Through asking, we know the patient had a history of hypertension and type 2 diabetes. Physical examination showed blood pressure 135/80 mmHg, heart beats 80 times/min, body temperature 37℃, no yellowing in the whole skin, no lymph nodes enlargement in the superficial layer, clear respiratory sound in both lungs, no rales and dryness in both lungs, regular heart rhythm, no murmurs, flat and soft abdomen, and no swelling in both lower extremities. Three-dimensional reconstruction of the lungs, mediastinum, heart and ribs showed both lungs of viral infection, calcification of aorta and coronary artery wall, arteriosclerosis, increased and enlarged lymph nodes in the mediastinum and local adhesion of the pleura of both lungs, multiple local circular light-transmitting areas in the lower lobe of both lungs and emphysema with interstitial pneumonia on February 22. Compared with chest CT on February, the lesions in the upper lobe of left lung and the lower lobe of right lung expanded, while the lesions in the lower lobe of left lung and the upper lobe of right lung narrowed
SARS-Cov-2 antibodies were tested on March 1, II IgG, 123.64 AU/mL, II IgM 16.89 AU/mL, these indexes exceeded the normal range (0–10.00 AU/mL). On March 3, the patient was transferred to Huangshi Central Hospital for systemic detection and treatment. On March 5, both II IgG and II IgM were detected once more, IgG was 77.80 AU/mL which elevated a lot compared with norm, while II IgM gained 5.72 AU/mL which located at normal range. The positive of SARS-Cov-2 II IgG together with CT results confirmed the SARS-Cov-2 pneumonia.

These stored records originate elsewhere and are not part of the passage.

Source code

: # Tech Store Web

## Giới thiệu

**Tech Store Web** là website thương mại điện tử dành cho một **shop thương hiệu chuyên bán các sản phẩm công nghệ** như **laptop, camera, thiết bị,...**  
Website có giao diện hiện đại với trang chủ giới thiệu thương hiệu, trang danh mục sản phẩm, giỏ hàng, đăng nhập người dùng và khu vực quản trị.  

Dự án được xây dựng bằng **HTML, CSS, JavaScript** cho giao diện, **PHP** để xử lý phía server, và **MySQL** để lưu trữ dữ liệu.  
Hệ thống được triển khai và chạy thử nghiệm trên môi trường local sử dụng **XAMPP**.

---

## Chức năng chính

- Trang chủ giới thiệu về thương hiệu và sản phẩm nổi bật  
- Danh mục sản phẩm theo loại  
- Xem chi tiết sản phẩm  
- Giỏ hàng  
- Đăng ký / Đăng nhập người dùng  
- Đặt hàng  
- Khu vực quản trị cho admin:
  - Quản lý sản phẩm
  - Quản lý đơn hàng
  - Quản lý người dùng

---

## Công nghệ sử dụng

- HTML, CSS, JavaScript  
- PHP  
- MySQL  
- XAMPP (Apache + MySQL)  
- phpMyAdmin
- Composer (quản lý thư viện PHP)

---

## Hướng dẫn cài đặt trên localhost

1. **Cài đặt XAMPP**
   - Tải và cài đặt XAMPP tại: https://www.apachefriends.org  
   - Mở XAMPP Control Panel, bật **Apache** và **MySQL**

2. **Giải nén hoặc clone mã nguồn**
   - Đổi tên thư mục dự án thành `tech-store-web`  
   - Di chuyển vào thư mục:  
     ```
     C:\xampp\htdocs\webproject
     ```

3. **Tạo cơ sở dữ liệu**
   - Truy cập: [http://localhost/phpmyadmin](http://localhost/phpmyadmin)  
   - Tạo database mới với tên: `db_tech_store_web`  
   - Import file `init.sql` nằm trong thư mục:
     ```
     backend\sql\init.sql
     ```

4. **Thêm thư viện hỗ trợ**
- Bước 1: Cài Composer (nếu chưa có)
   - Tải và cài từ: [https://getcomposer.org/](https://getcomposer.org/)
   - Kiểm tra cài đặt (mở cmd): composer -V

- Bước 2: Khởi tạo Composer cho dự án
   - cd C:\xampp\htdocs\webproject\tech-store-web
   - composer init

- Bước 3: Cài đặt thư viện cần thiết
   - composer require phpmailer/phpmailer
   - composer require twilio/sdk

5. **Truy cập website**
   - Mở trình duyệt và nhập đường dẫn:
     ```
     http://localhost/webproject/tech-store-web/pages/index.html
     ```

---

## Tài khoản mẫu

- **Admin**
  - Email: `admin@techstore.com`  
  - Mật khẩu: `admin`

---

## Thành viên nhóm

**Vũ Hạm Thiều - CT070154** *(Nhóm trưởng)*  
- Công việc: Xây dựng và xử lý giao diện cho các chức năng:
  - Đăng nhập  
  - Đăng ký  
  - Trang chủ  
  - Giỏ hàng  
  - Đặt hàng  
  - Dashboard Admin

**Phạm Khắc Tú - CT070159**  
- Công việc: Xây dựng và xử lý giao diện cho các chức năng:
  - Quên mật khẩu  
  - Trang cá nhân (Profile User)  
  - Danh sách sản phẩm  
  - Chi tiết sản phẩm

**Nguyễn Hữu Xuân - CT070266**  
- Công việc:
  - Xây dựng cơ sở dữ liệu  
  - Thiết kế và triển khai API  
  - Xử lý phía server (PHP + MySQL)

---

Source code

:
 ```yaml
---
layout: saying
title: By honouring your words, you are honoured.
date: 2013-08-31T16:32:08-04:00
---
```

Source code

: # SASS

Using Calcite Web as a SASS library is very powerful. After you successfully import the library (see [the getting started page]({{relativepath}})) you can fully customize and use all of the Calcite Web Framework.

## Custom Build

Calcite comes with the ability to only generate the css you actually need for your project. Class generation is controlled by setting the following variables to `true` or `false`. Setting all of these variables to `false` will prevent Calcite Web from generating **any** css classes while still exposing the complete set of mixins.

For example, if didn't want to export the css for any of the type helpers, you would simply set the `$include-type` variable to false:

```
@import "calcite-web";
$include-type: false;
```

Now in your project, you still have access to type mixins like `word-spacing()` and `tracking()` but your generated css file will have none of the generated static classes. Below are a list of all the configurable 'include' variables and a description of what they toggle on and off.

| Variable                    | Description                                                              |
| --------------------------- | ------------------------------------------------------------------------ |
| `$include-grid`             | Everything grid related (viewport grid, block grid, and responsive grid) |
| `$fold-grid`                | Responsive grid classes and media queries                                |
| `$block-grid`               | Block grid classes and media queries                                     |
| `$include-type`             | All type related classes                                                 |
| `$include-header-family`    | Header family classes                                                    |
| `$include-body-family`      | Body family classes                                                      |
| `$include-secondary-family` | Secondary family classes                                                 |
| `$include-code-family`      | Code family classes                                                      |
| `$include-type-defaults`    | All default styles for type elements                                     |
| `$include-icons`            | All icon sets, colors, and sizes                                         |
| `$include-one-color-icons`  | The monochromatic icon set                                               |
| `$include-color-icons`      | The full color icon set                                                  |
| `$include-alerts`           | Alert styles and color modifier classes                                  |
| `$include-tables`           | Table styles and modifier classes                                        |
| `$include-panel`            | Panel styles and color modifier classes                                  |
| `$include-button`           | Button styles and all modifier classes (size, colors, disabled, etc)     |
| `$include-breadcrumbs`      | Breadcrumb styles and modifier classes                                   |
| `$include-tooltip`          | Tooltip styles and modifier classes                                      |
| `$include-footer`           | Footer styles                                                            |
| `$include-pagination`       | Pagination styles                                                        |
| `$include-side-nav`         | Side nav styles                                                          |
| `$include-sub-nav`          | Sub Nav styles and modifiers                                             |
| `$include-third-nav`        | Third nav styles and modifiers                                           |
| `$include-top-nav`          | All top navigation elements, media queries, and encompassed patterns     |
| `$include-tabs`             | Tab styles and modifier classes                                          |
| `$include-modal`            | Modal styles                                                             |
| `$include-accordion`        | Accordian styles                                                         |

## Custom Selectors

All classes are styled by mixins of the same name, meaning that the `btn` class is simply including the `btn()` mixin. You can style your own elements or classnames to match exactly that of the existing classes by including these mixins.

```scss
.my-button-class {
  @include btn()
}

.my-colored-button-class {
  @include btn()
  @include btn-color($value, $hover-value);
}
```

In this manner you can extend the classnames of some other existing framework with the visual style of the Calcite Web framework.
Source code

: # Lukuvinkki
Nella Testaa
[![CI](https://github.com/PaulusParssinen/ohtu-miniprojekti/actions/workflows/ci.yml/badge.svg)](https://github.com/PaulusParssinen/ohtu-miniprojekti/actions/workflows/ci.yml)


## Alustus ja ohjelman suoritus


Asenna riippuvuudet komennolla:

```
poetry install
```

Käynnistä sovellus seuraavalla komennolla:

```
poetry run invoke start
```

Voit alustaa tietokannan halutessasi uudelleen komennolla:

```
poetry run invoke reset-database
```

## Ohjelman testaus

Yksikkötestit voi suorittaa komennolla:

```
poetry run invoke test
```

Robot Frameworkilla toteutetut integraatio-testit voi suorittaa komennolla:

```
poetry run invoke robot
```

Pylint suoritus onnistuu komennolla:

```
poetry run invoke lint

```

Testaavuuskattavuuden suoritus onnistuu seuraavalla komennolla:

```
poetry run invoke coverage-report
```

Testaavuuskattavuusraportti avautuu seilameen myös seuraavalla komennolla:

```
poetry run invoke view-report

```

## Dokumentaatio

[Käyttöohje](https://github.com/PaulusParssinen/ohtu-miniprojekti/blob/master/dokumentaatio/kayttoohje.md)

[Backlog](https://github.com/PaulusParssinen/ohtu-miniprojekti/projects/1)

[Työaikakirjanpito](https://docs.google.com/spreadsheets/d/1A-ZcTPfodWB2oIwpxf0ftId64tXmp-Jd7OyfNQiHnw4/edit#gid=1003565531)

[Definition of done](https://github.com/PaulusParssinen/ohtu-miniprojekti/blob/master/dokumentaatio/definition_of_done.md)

On admission, the patient suffers from fever, cough, head pain and dyspnea, as of COVID-19 epidemic, we firstly used anti-viral therapy. As the physical condition was getting better, we tended to additional detection. Cerebral CT scan showed cerebral infarction and encephalatrophy symptoms on March 10, and the situation got worse on March 16. Pulmonary function test and evaluation showed delightful consequence and PCR confirmed SARS-Cov-2 negative on March 19. Body temperature was 36.5℃, and blood pressure was 120/75 mm Hg, with a respiratory of 19 breaths per minute and heart rate of 75 beats per minute. He had no cough, dyspnea t rest, chest distress and shortness of breath, chest pain, gasp and ventilator assistance. oxyhemoglobin saturation reached 100%.
Recommended medication guides were suggested as follows, for antiplatelet aggregation (Clopidogrel hydrogen shlfate tablet 25 mg po qd), for lowering blood lipid and stabilizing plaque (Rosuvastatin 5 mg po qd), for controlling heart rate and protecting heart muscle (Metoprolol tartrate controlled-release tablet 25 mg po qd), for controlling blood pressure (Felodipine sustained release tablet 5 mg po qd), for dissipating phlegm (Acetylcysteine Effervescent Tablets 0.6 g po bid), for antiviral infection (Imipenemastatin 0.5 g IV ) and accompanied with rehabilitation training therapy (PT OT therapy).
On March 21, the patient told brief palpitation, but vital signs were stable. Soon myo-cardial enzymonram were dectected, troponin (0.01 ng/mL) and B natriuretic sodium (50 pg/mL) both demonstrated normal. SARS-Cov-2 nucleic acid testing proved negative on March 31. The patient was physically stable and allowed discharged from hospital on April 3. In the following months, we kept on supervising the patient’s physical conditions regularly, and no obvious sequela showed.